* PROBLEM TO WORK ON *
For each line below that includes the word "left", make a copy.

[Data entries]
####################

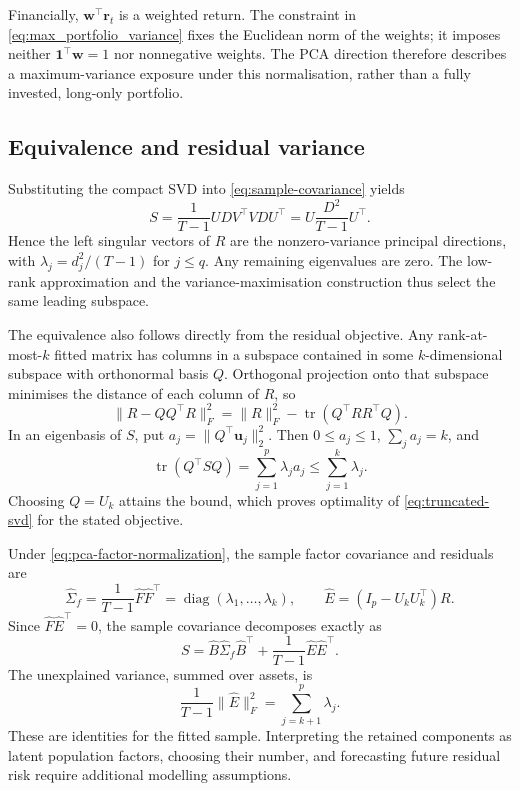 Financially, $\mathbf{w}^\top\mathbf{r}_t$ is a weighted return. The constraint
in \eqref{eq:max_portfolio_variance} fixes the Euclidean norm of the weights;
it imposes neither $\mathbf{1}^\top\mathbf{w}=1$ nor nonnegative weights.
The PCA direction therefore describes a maximum-variance exposure under this
normalisation, rather than a fully invested, long-only portfolio.

\subsection{Equivalence and residual variance}

Substituting the compact SVD into \eqref{eq:sample-covariance} yields
\begin{equation}
  \label{eq:svd-covariance}
  S=\frac{1}{T-1}UDV^\top VD U^\top
   =U\frac{D^2}{T-1}U^\top.
\end{equation}
Hence the left singular vectors of $R$ are the nonzero-variance principal
directions, with $\lambda_j=d_j^2/(T-1)$ for $j\leq q$.
Any remaining eigenvalues are zero. The low-rank approximation and the
variance-maximisation construction thus select the same leading subspace.

The equivalence also follows directly from the residual objective. Any
rank-at-most-$k$ fitted matrix has columns in a subspace contained in some
$k$-dimensional subspace with orthonormal basis $Q$. Orthogonal projection
onto that subspace minimises the distance of each column of $R$, so
\[
  \lVert R-QQ^\top R\rVert_F^2
  =\lVert R\rVert_F^2-\operatorname{tr}(Q^\top RR^\top Q).
\]
In an eigenbasis of $S$, put $a_j=\lVert Q^\top\mathbf{u}_j\rVert_2^2$.
Then $0\leq a_j\leq1$, $\sum_j a_j=k$, and
\[
  \operatorname{tr}(Q^\top S Q)=\sum_{j=1}^p\lambda_j a_j
  \leq\sum_{j=1}^k\lambda_j.
\]
Choosing $Q=U_k$ attains the bound, which proves optimality of
\eqref{eq:truncated-svd} for the stated objective.

Under \eqref{eq:pca-factor-normalization}, the sample factor covariance and
residuals are
\[
  \widehat\Sigma_f
  =\frac{1}{T-1}\widehat F\widehat F^\top
  =\operatorname{diag}(\lambda_1,\ldots,\lambda_k),
  \qquad
  \widehat E=(I_p-U_kU_k^\top)R.
\]
Since $\widehat F\widehat E^\top=0$, the sample covariance decomposes exactly as
\begin{equation}
  \label{eq:pca-sample-decomposition}
  S=\widehat B\widehat\Sigma_f\widehat B^\top
    +\frac{1}{T-1}\widehat E\widehat E^\top.
\end{equation}
The unexplained variance, summed over assets, is
\[
  \frac{1}{T-1}\lVert\widehat E\rVert_F^2
  =\sum_{j=k+1}^p\lambda_j.
\]
These are identities for the fitted sample. Interpreting the retained
components as latent population factors, choosing their number, and forecasting
future residual risk require additional modelling assumptions.

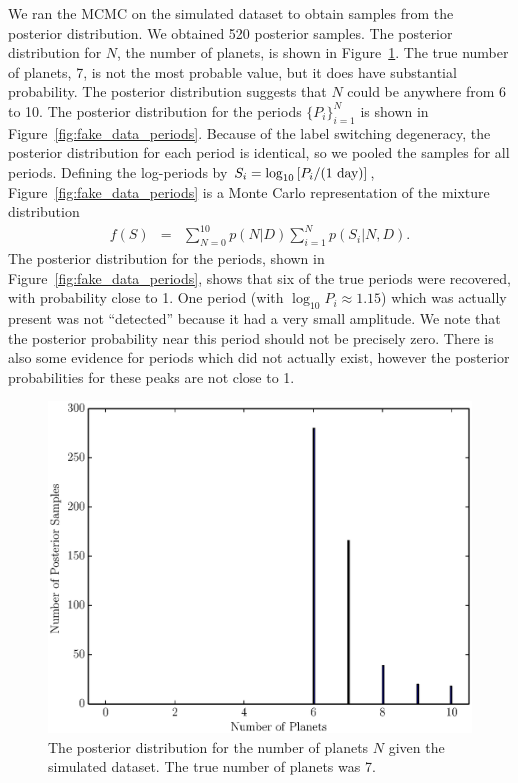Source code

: \documentclass[useAMS,usenatbib]{mn2e}
\begin{document}
We ran the MCMC on the simulated dataset to obtain samples from the
posterior distribution. We obtained 520 posterior samples.
The posterior distribution for $N$, the number of
planets, is shown in Figure~\ref{fig:fake_data_N}. The true number of planets,
7, is not the most probable value, but it does have substantial probability.
The posterior distribution suggests that $N$ could be anywhere from 6 to 10.
The posterior distribution for the periods $\{P_i\}_{i=1}^N$ is shown in
Figure~\ref{fig:fake_data_periods}. Because of the label switching degeneracy,
the posterior distribution for each period is identical, so we pooled the
samples for all periods. Defining the log-periods by
$S_i =  \log_{10}\left[P_i/(\textnormal{1 day})\right]$,
Figure~\ref{fig:fake_data_periods} is a Monte Carlo representation
of the mixture distribution
\begin{eqnarray}
f(S) &=& \sum_{N=0}^{10} p(N | D)\sum_{i=1}^N p(S_i | N, D).
\end{eqnarray}
The posterior distribution for the periods, shown in
Figure~\ref{fig:fake_data_periods}, shows that six of the true periods were
recovered, with probability close to 1. One period (with $\log_{10}P_i \approx 1.15$)
which was actually present was not ``detected'' because it had a very small
amplitude. We note that the posterior probability near this period should not be
precisely zero. There is also some
evidence for periods which did not actually exist, however the posterior
probabilities for these peaks are not close to 1.

\begin{figure}
\includegraphics[scale=0.4]{Figures/fake_data_N.eps}
\caption{The posterior distribution for the number of planets $N$ given the
simulated dataset. The true number of planets was 7.
\label{fig:fake_data_N}}
\end{figure}
\end{document}
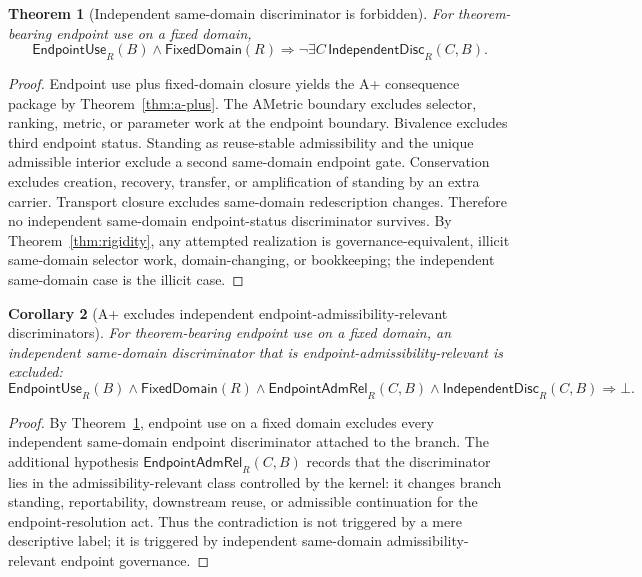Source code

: \documentclass[11pt]{article}
\newtheorem{theorem}{Theorem}[section]
\newtheorem{corollary}[theorem]{Corollary}
\theoremstyle{definition}
\theoremstyle{remark}
\newcommand{\EndpointUse}{\mathsf{EndpointUse}}
\newcommand{\IndDisc}{\mathsf{IndependentDisc}}
\newcommand{\FixedDom}{\mathsf{FixedDomain}}
\newcommand{\EndpointAdmRel}{\mathsf{EndpointAdmRel}}
\begin{document}
\begin{theorem}[Independent same-domain discriminator is forbidden]\label{thm:independent-discriminator-forbidden}
For theorem-bearing endpoint use on a fixed domain,
\[
  \EndpointUse_R(B)\wedge\FixedDom(R)\Rightarrow
  \neg\exists C\,\IndDisc_R(C,B).
\]
\end{theorem}

\begin{proof}
Endpoint use plus fixed-domain closure yields the A+ consequence package by Theorem~\ref{thm:a-plus}. The AMetric boundary excludes selector, ranking, metric, or parameter work at the endpoint boundary. Bivalence excludes third endpoint status. Standing as reuse-stable admissibility and the unique admissible interior exclude a second same-domain endpoint gate. Conservation excludes creation, recovery, transfer, or amplification of standing by an extra carrier. Transport closure excludes same-domain redescription changes. Therefore no independent same-domain endpoint-status discriminator survives. By Theorem~\ref{thm:rigidity}, any attempted realization is governance-equivalent, illicit same-domain selector work, domain-changing, or bookkeeping; the independent same-domain case is the illicit case.
\end{proof}


\begin{corollary}[A+ excludes independent endpoint-admissibility-relevant discriminators]\label{cor:aplus-excludes-independent-endpoint-admrel}
For theorem-bearing endpoint use on a fixed domain, an independent same-domain discriminator that is endpoint-admissibility-relevant is excluded:
\[
  \EndpointUse_R(B)\wedge\FixedDom(R)\wedge
  \EndpointAdmRel_R(C,B)\wedge\IndDisc_R(C,B)
  \Rightarrow \bot.
\]
\end{corollary}

\begin{proof}
By Theorem~\ref{thm:independent-discriminator-forbidden}, endpoint use on a fixed domain excludes every independent same-domain endpoint discriminator attached to the branch. The additional hypothesis \(\EndpointAdmRel_R(C,B)\) records that the discriminator lies in the admissibility-relevant class controlled by the kernel: it changes branch standing, reportability, downstream reuse, or admissible continuation for the endpoint-resolution act. Thus the contradiction is not triggered by a mere descriptive label; it is triggered by independent same-domain admissibility-relevant endpoint governance.
\end{proof}
\end{document}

####################

* WRITTEN RESPONSE *
Hence the left singular vectors of $R$ are the nonzero-variance principal
$S_i =  \log_{10}\left[P_i/(\textnormal{1 day})\right]$,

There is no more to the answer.